Car il s’agit bien de cela : la force d’un cabinet, ce sont ses talents. Comment les attirer et leur proposer un environnement fédérateur permettant à la fois de développer leur potentiel et d’optimiser le fonctionnement du cabinet ?
« Vous ne pouvez pas gagner la guerre du recrutement quand vous n’avez que de l’argent à proposer. Si vous axez vos efforts de recrutement et de conservation du personnel sur l’argent, vous attirerez des avocats qui se préoccupent particulièrement de l’argent et vous serez toujours vulnérable face à un concurrent mieux loti » écrit Jordan Furlong, rédacteur en chef du National, la revue de l’Association du Barreau canadien. « Certains cabinets commencent à comprendre cette réalité et cherchent un autre facteur de différenciation véritable : une culture organisationnelle dans laquelle les buts, valeurs et objectifs de chaque avocat sont agencés avec ceux du cabinet, de sorte que tout un chacun se dévoue aux intérêts du cabinet parce que ses propres intérêts y sont étroitement liés ».

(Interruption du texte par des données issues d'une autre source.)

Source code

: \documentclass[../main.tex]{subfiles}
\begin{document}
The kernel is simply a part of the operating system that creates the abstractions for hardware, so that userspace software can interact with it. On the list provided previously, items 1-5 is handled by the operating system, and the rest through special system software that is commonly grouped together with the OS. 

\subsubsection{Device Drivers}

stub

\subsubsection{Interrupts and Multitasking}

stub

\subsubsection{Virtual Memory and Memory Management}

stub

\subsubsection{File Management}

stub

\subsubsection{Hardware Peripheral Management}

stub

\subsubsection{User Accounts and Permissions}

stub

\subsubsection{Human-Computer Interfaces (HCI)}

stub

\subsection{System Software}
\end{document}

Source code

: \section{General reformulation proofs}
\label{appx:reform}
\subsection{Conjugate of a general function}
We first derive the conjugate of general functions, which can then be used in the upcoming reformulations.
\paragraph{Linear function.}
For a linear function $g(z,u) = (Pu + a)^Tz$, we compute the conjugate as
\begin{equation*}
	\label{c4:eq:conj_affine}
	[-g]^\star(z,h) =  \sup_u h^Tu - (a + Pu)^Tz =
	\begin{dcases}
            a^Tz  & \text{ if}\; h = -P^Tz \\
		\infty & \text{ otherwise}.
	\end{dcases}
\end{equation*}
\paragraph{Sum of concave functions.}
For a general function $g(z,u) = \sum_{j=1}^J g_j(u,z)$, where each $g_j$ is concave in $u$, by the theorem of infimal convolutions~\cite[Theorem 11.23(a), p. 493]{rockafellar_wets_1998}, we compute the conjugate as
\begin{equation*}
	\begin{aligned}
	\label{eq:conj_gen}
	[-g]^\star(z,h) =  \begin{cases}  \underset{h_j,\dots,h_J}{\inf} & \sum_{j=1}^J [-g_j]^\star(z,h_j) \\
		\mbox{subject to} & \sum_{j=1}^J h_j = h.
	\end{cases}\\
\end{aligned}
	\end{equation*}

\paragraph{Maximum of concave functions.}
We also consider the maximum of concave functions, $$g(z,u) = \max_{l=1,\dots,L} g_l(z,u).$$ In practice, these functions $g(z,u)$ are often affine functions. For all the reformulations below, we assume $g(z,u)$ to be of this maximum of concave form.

L’approche outre-atlantique peut sembler à certains égards abrupte mais elle a le mérite de dire clairement les choses. L’approche de Caroline Neveux, associée
fondatrice du cabinet de conseil en organisation et stratégie, Jurimanagement et de son agence Juricommunication est tout aussi pragmatique. « On remarque que les cabinets dans lesquels il y a peu de mouvements de collaborateurs sont les cabinets qui ont un vrai projet d’entreprise. Un projet c’est partir à la conquête de certains marchés, atteindre une certaine taille, être, par exemple, numéro un en droit immobilier... Qui dit projet, dit patron et donc équipe. Qui dit projet, dit moyens opérationnels pour le décliner et implication des hommes ».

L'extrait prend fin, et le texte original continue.